Saved data entries:
++++++++++++++++++++
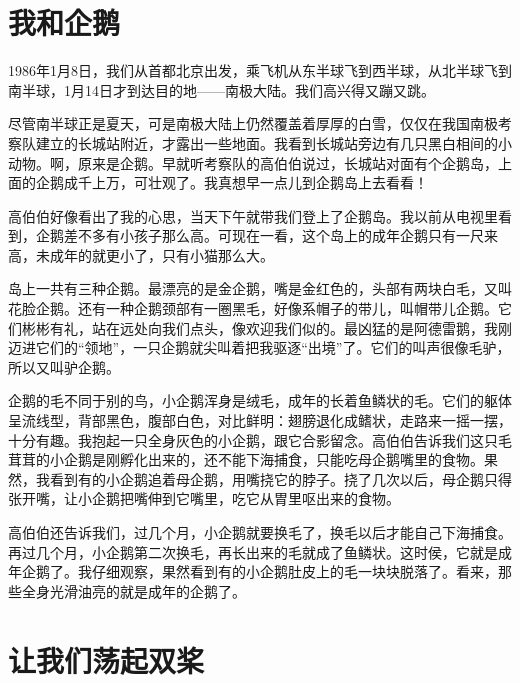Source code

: \documentclass[12pt,UTF-8,openany]{ctexbook}
\begin{document}
\chapter{我和企鹅}

\begin{large}
    
    1986年1月8日，我们从首都北京出发，乘飞机从东半球飞到西半球，从北半球飞到南半球，1月14日才到达目的地——南极大陆。我们高兴得又蹦又跳。
    
    尽管南半球正是夏天，可是南极大陆上仍然覆盖着厚厚的白雪，仅仅在我国南极考察队建立的长城站附近，才露出一些地面。我看到长城站旁边有几只黑白相间的小动物。啊，原来是企鹅。早就听考察队的高伯伯说过，长城站对面有个企鹅岛，上面的企鹅成千上万，可壮观了。我真想早一点儿到企鹅岛上去看看！
    
    高伯伯好像看出了我的心思，当天下午就带我们登上了企鹅岛。我以前从电视里看到，企鹅差不多有小孩子那么高。可现在一看，这个岛上的成年企鹅只有一尺来高，未成年的就更小了，只有小猫那么大。
    
    岛上一共有三种企鹅。最漂亮的是金企鹅，嘴是金红色的，头部有两块白毛，又叫花脸企鹅。还有一种企鹅颈部有一圈黑毛，好像系帽子的带儿，叫帽带儿企鹅。它们彬彬有礼，站在远处向我们点头，像欢迎我们似的。最凶猛的是阿德雷鹅，我刚迈进它们的“领地”，一只企鹅就尖叫着把我驱逐“出境”了。它们的叫声很像毛驴，所以又叫驴企鹅。
    
    企鹅的毛不同于别的鸟，小企鹅浑身是绒毛，成年的长着鱼鳞状的毛。它们的躯体呈流线型，背部黑色，腹部白色，对比鲜明：翅膀退化成鳍状，走路来一摇一摆，十分有趣。我抱起一只全身灰色的小企鹅，跟它合影留念。高伯伯告诉我们这只毛茸茸的小企鹅是刚孵化出来的，还不能下海捕食，只能吃母企鹅嘴里的食物。果然，我看到有的小企鹅追着母企鹅，用嘴挠它的脖子。挠了几次以后，母企鹅只得张开嘴，让小企鹅把嘴伸到它嘴里，吃它从胃里呕出来的食物。
    
    高伯伯还告诉我们，过几个月，小企鹅就要换毛了，换毛以后才能自己下海捕食。再过几个月，小企鹅第二次换毛，再长出来的毛就成了鱼鳞状。这时侯，它就是成年企鹅了。我仔细观察，果然看到有的小企鹅肚皮上的毛一块块脱落了。看来，那些全身光滑油亮的就是成年的企鹅了。
    
\end{large}



\chapter{让我们荡起双桨}
\end{document}
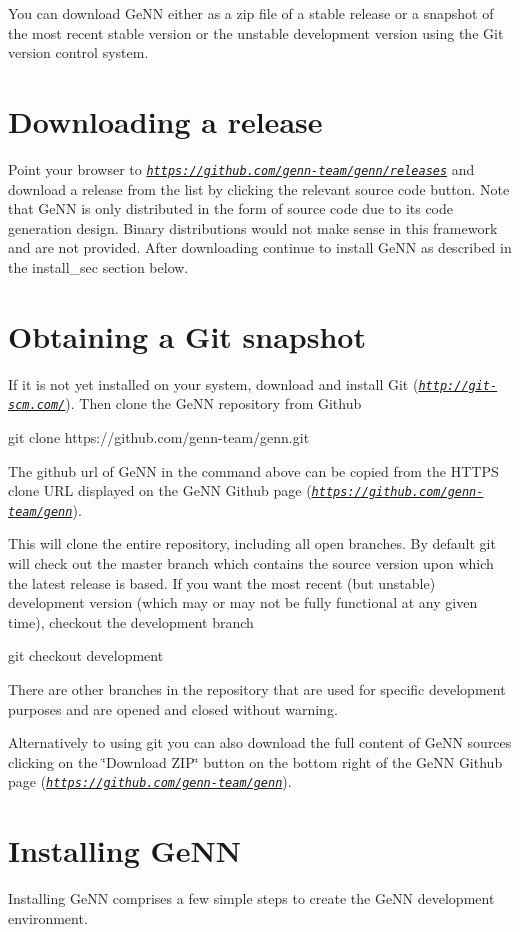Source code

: You can download Ge\+N\+N either as a zip file of a stable release or a snapshot of the most recent stable version or the unstable development version using the Git version control system.\hypertarget{Installation_sec_Downloading_sec}{}\section{Downloading a release}\label{Installation_sec_Downloading_sec}
Point your browser to {\itshape \href{https://github.com/genn-team/genn/releases}{\tt https\+://github.\+com/genn-\/team/genn/releases}} and download a release from the list by clicking the relevant source code button. Note that Ge\+N\+N is only distributed in the form of source code due to its code generation design. Binary distributions would not make sense in this framework and are not provided. After downloading continue to install Ge\+N\+N as described in the install\+\_\+sec section below.\hypertarget{Installation_sec_GitSnapshot_sec}{}\section{Obtaining a Git snapshot}\label{Installation_sec_GitSnapshot_sec}
If it is not yet installed on your system, download and install Git ({\itshape \href{http://git-scm.com/}{\tt http\+://git-\/scm.\+com/}}). Then clone the Ge\+N\+N repository from Github 
\begin{DoxyCode}
git clone https:\textcolor{comment}{//github.com/genn-team/genn.git}
\end{DoxyCode}
 The github url of Ge\+N\+N in the command above can be copied from the H\+T\+T\+P\+S clone U\+R\+L displayed on the Ge\+N\+N Github page ({\itshape \href{https://github.com/genn-team/genn}{\tt https\+://github.\+com/genn-\/team/genn}}).

This will clone the entire repository, including all open branches. By default git will check out the master branch which contains the source version upon which the latest release is based. If you want the most recent (but unstable) development version (which may or may not be fully functional at any given time), checkout the development branch 
\begin{DoxyCode}
git checkout development
\end{DoxyCode}
 There are other branches in the repository that are used for specific development purposes and are opened and closed without warning.

Alternatively to using git you can also download the full content of Ge\+N\+N sources clicking on the \char`\"{}\+Download Z\+I\+P\char`\"{} button on the bottom right of the Ge\+N\+N Github page ({\itshape \href{https://github.com/genn-team/genn}{\tt https\+://github.\+com/genn-\/team/genn}}).\hypertarget{Installation_sec_installing_sec}{}\section{Installing Ge\+N\+N}\label{Installation_sec_installing_sec}
Installing Ge\+N\+N comprises a few simple steps to create the Ge\+N\+N development environment.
++++++++++++++++++++
## Activity
All lines in the records above with "development" need to be found and copied.

## Reply
: You can download Ge\+N\+N either as a zip file of a stable release or a snapshot of the most recent stable version or the unstable development version using the Git version control system.\hypertarget{Installation_sec_Downloading_sec}{}\section{Downloading a release}\label{Installation_sec_Downloading_sec}
This will clone the entire repository, including all open branches. By default git will check out the master branch which contains the source version upon which the latest release is based. If you want the most recent (but unstable) development version (which may or may not be fully functional at any given time), checkout the development branch 
git checkout development
 There are other branches in the repository that are used for specific development purposes and are opened and closed without warning.
Installing Ge\+N\+N comprises a few simple steps to create the Ge\+N\+N development environment.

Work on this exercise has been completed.